The Oxford English Dictionary‘s oldest recorded use of the word “resilience” is in a nearly 400-year old history book by Francis Bacon. The way the word has been used since then has evolved, and the OED tracks those updates, right up to the most recent, in an academic article from 2005. The range of meanings for resilience is wide, but the Cubs might inspire a 2025 update to the word.

After the Game 2 loss in Milwaukee on Monday night, there was very little likelihood that the division series would return there for a Game 5, but in an impressive show of resilience, the Cubs have forced a winner-take-all game on Saturday.

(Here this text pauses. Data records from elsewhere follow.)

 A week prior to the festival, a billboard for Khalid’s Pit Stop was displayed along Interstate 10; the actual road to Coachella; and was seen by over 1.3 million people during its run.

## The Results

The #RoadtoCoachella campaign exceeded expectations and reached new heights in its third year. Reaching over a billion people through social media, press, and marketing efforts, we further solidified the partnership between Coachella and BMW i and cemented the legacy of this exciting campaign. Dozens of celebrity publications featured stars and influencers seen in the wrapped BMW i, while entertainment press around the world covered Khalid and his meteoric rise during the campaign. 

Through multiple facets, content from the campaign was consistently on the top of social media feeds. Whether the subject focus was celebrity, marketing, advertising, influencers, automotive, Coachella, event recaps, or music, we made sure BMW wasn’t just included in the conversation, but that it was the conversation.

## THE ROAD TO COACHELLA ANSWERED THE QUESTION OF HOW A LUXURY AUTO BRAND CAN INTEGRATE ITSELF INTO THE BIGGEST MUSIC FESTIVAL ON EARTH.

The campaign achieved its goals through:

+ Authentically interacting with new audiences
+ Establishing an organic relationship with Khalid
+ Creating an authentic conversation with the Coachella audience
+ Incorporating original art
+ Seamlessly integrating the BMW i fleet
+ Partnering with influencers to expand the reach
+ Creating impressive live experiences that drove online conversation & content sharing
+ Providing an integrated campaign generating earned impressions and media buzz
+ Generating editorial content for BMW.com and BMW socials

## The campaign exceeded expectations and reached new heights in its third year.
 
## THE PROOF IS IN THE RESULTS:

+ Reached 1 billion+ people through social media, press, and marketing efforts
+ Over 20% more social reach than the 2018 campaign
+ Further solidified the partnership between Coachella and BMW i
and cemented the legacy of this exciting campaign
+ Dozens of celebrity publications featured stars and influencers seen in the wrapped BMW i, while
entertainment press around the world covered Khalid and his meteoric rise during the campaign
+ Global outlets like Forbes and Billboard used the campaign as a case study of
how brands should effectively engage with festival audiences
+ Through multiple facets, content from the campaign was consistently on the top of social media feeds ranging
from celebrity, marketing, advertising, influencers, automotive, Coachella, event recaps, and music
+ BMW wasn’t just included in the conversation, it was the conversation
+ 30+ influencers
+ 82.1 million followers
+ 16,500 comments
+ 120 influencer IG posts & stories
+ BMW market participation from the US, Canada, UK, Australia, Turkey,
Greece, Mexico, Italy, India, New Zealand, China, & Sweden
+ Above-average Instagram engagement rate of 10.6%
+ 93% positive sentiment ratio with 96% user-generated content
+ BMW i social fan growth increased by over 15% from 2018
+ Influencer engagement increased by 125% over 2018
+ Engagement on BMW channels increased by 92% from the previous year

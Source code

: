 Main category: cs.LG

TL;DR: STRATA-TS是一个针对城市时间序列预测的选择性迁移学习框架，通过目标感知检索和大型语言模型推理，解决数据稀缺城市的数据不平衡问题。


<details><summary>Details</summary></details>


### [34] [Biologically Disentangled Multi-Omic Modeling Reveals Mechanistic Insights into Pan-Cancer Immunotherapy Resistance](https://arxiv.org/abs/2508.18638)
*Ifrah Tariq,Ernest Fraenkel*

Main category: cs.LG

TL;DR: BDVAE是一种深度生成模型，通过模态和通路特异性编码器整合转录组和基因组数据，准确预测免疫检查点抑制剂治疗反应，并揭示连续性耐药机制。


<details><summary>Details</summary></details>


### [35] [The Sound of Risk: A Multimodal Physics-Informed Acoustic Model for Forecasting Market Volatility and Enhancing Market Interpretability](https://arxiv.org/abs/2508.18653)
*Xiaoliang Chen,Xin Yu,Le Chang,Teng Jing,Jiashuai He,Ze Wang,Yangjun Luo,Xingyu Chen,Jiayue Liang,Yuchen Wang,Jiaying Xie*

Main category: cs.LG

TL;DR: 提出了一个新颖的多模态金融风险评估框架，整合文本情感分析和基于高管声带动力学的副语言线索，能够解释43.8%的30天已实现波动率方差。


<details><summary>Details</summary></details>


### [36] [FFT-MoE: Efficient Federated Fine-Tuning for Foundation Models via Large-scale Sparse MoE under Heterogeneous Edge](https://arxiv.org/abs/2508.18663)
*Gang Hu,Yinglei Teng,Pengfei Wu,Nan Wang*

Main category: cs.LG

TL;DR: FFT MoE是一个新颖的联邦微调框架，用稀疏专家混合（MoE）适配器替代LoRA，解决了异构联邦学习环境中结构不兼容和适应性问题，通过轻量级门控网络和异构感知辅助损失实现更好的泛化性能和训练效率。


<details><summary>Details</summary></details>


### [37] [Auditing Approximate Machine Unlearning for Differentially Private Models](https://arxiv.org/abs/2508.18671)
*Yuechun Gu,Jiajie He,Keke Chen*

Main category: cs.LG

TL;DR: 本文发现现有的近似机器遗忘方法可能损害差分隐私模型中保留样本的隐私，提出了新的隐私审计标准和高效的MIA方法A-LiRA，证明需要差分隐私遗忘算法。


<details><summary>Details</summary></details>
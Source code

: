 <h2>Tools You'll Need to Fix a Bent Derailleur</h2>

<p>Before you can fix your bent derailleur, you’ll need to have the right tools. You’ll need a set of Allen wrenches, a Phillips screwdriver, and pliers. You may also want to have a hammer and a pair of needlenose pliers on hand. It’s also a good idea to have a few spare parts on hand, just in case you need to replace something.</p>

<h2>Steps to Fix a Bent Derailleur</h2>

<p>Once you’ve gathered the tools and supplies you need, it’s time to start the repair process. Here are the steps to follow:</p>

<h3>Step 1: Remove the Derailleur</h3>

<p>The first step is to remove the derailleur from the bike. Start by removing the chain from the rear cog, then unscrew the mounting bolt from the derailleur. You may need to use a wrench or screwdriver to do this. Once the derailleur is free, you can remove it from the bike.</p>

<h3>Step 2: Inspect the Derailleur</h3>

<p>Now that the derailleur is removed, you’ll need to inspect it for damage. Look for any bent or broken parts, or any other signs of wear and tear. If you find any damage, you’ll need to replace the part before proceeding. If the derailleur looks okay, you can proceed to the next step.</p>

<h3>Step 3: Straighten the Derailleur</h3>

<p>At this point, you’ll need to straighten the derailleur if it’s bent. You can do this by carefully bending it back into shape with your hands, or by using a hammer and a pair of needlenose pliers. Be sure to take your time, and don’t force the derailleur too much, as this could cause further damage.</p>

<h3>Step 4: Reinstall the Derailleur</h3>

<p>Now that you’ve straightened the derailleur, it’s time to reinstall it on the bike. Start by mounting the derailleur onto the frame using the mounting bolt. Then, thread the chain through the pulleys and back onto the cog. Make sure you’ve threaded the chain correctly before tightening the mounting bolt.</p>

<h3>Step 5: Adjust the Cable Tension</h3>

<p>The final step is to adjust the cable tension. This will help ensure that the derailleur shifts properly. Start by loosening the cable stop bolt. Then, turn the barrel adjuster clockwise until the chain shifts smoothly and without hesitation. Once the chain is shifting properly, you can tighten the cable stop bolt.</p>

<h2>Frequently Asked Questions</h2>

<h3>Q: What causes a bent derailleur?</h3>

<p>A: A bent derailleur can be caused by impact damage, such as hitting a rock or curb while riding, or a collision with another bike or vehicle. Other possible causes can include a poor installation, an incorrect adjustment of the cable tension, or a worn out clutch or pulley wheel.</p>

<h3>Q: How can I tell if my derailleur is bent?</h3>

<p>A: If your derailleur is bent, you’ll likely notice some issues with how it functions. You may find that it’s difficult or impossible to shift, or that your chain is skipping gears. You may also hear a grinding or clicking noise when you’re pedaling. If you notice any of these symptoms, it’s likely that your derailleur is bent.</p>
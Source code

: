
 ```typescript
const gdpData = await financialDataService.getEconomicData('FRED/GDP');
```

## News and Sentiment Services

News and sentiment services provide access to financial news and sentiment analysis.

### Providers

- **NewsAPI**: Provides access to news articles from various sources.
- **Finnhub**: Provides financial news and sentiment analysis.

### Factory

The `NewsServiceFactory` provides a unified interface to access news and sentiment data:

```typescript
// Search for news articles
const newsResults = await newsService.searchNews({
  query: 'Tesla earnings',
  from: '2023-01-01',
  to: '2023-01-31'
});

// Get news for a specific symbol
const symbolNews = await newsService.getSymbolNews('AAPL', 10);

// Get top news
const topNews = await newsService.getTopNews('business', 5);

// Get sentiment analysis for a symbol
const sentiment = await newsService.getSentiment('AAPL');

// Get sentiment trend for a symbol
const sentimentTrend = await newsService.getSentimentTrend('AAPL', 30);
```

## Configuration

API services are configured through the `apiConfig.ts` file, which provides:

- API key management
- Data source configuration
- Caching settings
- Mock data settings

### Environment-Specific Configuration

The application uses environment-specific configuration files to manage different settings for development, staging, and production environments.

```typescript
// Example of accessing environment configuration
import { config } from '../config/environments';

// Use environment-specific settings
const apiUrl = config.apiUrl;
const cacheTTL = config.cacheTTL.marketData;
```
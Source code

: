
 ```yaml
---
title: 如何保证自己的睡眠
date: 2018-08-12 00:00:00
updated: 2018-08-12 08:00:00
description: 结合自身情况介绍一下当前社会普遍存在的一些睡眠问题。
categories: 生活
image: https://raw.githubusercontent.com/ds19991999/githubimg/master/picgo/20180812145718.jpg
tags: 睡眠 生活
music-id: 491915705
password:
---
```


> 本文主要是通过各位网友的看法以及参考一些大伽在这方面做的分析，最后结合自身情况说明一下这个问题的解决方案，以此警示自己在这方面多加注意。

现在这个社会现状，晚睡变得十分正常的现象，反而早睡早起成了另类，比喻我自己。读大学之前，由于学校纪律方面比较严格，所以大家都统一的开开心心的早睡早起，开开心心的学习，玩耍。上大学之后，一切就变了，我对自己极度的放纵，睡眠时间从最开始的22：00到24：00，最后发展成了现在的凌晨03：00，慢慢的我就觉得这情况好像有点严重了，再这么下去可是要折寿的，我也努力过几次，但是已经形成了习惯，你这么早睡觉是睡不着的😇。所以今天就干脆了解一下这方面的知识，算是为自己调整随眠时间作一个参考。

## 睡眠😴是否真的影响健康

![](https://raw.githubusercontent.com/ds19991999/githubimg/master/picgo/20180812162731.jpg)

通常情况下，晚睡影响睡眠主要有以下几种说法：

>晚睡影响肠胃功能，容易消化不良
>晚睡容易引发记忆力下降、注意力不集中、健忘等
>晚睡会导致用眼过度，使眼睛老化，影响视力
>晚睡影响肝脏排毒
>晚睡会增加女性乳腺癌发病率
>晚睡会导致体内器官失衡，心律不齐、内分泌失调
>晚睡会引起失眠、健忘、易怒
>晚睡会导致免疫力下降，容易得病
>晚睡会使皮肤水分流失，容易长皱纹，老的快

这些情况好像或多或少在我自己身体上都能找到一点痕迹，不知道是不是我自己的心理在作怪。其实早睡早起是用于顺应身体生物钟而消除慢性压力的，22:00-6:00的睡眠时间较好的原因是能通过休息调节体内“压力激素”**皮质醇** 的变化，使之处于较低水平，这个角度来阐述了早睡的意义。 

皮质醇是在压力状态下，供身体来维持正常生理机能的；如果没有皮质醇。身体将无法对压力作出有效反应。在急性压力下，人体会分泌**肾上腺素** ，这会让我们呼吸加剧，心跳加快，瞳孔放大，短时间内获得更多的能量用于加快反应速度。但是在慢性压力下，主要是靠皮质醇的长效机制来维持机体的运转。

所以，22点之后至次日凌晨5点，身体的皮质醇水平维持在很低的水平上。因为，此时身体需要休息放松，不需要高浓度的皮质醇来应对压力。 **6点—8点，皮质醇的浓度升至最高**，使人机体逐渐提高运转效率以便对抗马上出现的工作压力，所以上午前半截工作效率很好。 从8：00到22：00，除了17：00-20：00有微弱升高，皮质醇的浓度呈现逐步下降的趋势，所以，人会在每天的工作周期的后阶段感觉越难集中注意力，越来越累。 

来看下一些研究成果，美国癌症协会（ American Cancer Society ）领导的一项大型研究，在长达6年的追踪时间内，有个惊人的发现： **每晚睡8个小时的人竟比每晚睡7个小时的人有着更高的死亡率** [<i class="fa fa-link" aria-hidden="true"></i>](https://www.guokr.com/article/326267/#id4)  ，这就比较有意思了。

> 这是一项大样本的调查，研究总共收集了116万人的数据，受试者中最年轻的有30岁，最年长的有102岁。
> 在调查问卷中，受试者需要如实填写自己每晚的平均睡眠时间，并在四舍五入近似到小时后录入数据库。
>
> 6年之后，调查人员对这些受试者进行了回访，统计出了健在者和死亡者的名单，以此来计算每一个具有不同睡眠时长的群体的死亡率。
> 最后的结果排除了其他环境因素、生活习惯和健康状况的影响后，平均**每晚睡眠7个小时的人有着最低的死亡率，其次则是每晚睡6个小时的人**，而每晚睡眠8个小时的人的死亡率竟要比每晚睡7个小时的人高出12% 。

Doing that has meant showing many of the meanings of resilience over time: bouncing back, resuming their original shape, absorbing energy, and recovering quickly.

In Game 4 of the NLDS Thursday night, starting pitcher Matt Boyd did all of that. He went to work immediately after his early exit from Game 1, and his adjustments showed: Across 4 2/3 innings in Game 4, Boyd didn’t allow a run and scattered the Brewers’ baserunners.

“Getting through the first inning was to me the key for Matthew [Boyd’s] outing,” manager Craig Counsell said. “Then as it went on, you just saw — landing the slow breaking ball early in the count to get ahead I thought was
kind of the difference, and it just puts the hitter on what Matthew is so good at, is kind of that hard-soft combination that gets the hitter in between, and landing whether it be the slow breaking ball or the changeup early let him kind of play with the hitter’s timing, and he did a really nice job of it.”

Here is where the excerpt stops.